What has worked well?

My experience is still quite limited; I have done a number of directions hearings where everything was more or less agreed; I haven’t yet cross examined anyone as the contested hearings lined up in my diary have fallen away. But for those hearings where the issues were limited and well known, where there wasn’t a need to put questions to a lay witness or navigate a massive bundle, it seemed to go ok. It was great not to have to travel hours to and from court for a 20 minute hearing, and the platforms I have used – Zoom and Skype for business – appeared to work reasonably well, apart from one complete and inexplicable failure of my microphone (and yes, I HAD unmuted).

Do you have concerns?

Yes. Although I haven’t yet conducted a contested hearing remotely, my experiences so far make me doubtful that its going to be as easy or as straightforward as some make out.

The significant problem in many family cases is going to be the inherent vulnerability of the lay clients. When meeting in person in court, we can talk, I can reassure, I can explain, I can see or be told immediately if my client is getting distressed or needs a break. All of this is gone with remote working. During one hearing I was taking client’s instructions via What’s App while trying to listen to the submissions of my opponents and formulate my own response. Yes, this is what happens in court hearings that are not remote – an important skill as a trial lawyer is being able to deal with client’s scribbled or whispered instructions while trying to follow the arguments of your opponent.

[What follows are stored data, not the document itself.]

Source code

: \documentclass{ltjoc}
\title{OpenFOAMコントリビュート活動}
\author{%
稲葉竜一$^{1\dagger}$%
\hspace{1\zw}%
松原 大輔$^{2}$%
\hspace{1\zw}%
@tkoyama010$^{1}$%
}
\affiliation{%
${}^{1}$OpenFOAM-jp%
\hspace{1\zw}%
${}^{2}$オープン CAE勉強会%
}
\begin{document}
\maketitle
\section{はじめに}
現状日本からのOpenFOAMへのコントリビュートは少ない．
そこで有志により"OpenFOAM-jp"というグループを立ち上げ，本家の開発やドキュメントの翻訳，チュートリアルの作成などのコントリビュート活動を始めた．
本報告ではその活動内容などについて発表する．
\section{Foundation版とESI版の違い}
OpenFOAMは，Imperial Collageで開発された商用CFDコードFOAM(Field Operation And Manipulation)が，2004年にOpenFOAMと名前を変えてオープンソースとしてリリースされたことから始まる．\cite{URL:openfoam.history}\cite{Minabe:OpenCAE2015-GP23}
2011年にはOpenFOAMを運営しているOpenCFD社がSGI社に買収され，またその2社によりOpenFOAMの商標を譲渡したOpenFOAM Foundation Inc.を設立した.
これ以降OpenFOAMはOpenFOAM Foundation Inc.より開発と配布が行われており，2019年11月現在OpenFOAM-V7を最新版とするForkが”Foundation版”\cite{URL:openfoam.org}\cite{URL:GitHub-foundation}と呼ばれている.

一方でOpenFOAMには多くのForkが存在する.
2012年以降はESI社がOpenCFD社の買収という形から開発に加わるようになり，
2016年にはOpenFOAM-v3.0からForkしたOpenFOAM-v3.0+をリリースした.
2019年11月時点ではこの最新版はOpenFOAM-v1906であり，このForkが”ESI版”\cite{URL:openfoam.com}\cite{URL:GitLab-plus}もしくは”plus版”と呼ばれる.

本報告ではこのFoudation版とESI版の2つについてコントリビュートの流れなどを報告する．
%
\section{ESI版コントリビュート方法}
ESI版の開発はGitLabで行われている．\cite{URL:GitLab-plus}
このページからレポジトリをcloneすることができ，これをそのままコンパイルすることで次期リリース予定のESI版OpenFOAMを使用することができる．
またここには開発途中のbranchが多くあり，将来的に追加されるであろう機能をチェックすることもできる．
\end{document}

But there was something very draining about the remote experience that made it ten times more exhausting. That particular hearing lasted no more than 2 hours. I felt afterwards as if I had an entire day in court. I don’t yet know if this is because I am new to the experience and finding it stressful or whether a remote hearing does strip away some essential elements of good communication and that this extra effort will remain a feature of such work.

What improvements could be made?

Bizarrely, I thought I would be most concerned about technology and its availability, but my three week immersion in this new world has flagged up other difficulties I had not anticipated. From my experience what I would like to see most urgently is an end to the almost incessant flow of ‘guidance’ or comments about ‘guidance’. I appreciate that everyone is doing their best and this is for some people a way to cope with uncertainty. I also hope its an inevitable product of this brand new and very rapid change to all our circumstances.

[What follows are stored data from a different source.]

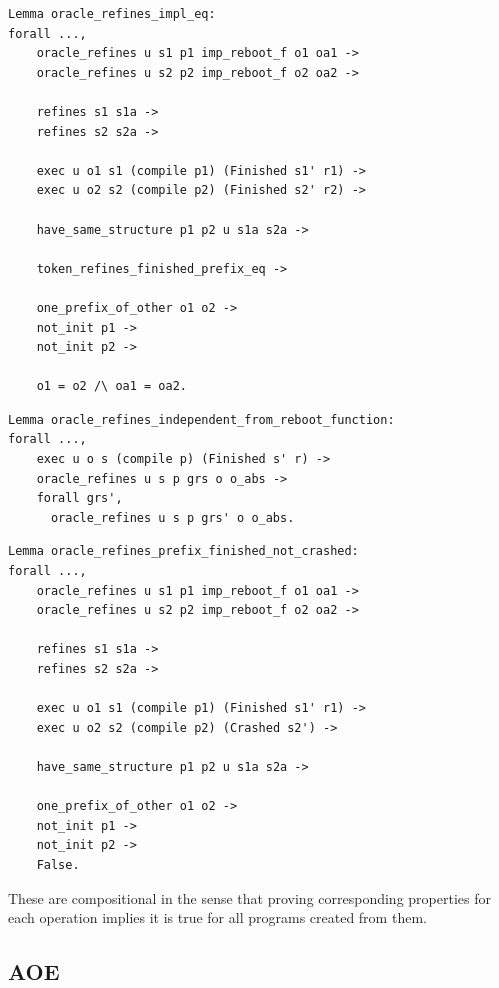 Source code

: \begin{verbatim}
Lemma oracle_refines_impl_eq:
forall ...,
    oracle_refines u s1 p1 imp_reboot_f o1 oa1 ->
    oracle_refines u s2 p2 imp_reboot_f o2 oa2 ->
    
    refines s1 s1a ->
    refines s2 s2a ->
    
    exec u o1 s1 (compile p1) (Finished s1' r1) ->
    exec u o2 s2 (compile p2) (Finished s2' r2) ->
    
    have_same_structure p1 p2 u s1a s2a ->
    
    token_refines_finished_prefix_eq ->
    
    one_prefix_of_other o1 o2 ->
    not_init p1 ->
    not_init p2 ->
    
    o1 = o2 /\ oa1 = oa2.
\end{verbatim}

\begin{verbatim}
Lemma oracle_refines_independent_from_reboot_function:
forall ...,
    exec u o s (compile p) (Finished s' r) ->
    oracle_refines u s p grs o o_abs ->
    forall grs', 
      oracle_refines u s p grs' o o_abs.
\end{verbatim}

\begin{verbatim}
Lemma oracle_refines_prefix_finished_not_crashed:
forall ...,
    oracle_refines u s1 p1 imp_reboot_f o1 oa1 ->
    oracle_refines u s2 p2 imp_reboot_f o2 oa2 ->
    
    refines s1 s1a ->
    refines s2 s2a ->
    
    exec u o1 s1 (compile p1) (Finished s1' r1) ->
    exec u o2 s2 (compile p2) (Crashed s2') ->
    
    have_same_structure p1 p2 u s1a s2a ->
    
    one_prefix_of_other o1 o2 ->
    not_init p1 ->
    not_init p2 ->
    False.
\end{verbatim}

These are compositional in the sense that proving corresponding properties for 
each operation implies it is true for all programs created from them. 

\subsection{AOE}
\fi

But its oppressive, its confusing and instead of making sure that it directs people to consider what is important, I think it risks having the opposite effect – the more people expect ‘guidance’ to give them the answers, the less they tend to think about the case in front of them.

I think we need to keep first principles in mind

  • The child’s welfare is paramount
  • Delay should only be permitted if planned and purposeful BUT
  • Hearings must be fair – and there is often a lot to unpack in that one

I am supported in this analysis by para 24 of the President’s judgment in P – see link below in Further Reading

The decision whether to hold a remote hearing in a contested case involving the welfare of a child is a particularly difficult one for a court to resolve. A range of factors are likely to be in play, each potentially compelling but also potentially at odds with each other. The need to maintain a hearing in order to avoid delay and to resolve issues for a child in order for her life to move forward is likely to be a most powerful consideration in many cases, but it may be at odds with the need for the very resolution of that issue to be undertaken in a thorough, forensically sound, fair, just and proportionate manner. The decision to proceed or not may not turn on the category of case or seriousness of the decision, but upon other factors that are idiosyncratic of the particular case itself, such as the local facilities, the available technology, the personalities and expectations of the key family members and, in these early days, the experience of the judge or magistrates in remote working. It is because no two cases may be the same that the decision on remote hearings has been left to the individual judge in each case, rather than making it the subject of binding national guidance.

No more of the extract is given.